• _PROBLEM TO SOLVE_:
For the data below, count the lines that have the string "type" and state that number by itself.

[Records contained in a dataset]
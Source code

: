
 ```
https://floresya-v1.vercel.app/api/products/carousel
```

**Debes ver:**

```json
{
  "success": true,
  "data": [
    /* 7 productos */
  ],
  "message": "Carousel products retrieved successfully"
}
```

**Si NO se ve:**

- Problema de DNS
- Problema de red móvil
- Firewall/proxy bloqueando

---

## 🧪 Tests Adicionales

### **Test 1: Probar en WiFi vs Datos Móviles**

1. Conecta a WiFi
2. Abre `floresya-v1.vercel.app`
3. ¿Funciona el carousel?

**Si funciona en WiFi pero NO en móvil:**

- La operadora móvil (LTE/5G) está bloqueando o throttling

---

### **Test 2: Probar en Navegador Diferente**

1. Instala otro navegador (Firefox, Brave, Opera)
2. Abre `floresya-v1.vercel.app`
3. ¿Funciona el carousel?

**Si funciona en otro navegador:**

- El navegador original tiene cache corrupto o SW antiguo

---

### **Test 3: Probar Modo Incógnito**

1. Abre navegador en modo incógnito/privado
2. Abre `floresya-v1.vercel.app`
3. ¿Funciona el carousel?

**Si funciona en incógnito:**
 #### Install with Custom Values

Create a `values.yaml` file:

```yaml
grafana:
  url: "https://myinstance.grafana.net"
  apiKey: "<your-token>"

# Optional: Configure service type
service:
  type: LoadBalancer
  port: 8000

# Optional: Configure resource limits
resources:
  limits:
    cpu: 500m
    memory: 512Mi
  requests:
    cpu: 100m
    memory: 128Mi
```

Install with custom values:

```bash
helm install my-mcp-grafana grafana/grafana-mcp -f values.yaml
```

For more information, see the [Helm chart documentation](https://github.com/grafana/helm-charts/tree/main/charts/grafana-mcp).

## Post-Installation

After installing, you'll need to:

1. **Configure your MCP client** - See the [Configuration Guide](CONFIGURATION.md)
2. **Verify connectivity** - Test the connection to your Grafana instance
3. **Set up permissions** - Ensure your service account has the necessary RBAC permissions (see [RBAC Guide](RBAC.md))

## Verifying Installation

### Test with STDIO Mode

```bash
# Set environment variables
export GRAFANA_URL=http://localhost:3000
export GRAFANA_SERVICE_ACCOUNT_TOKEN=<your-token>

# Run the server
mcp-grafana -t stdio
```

• _EXPECTED OUTPUT_:
2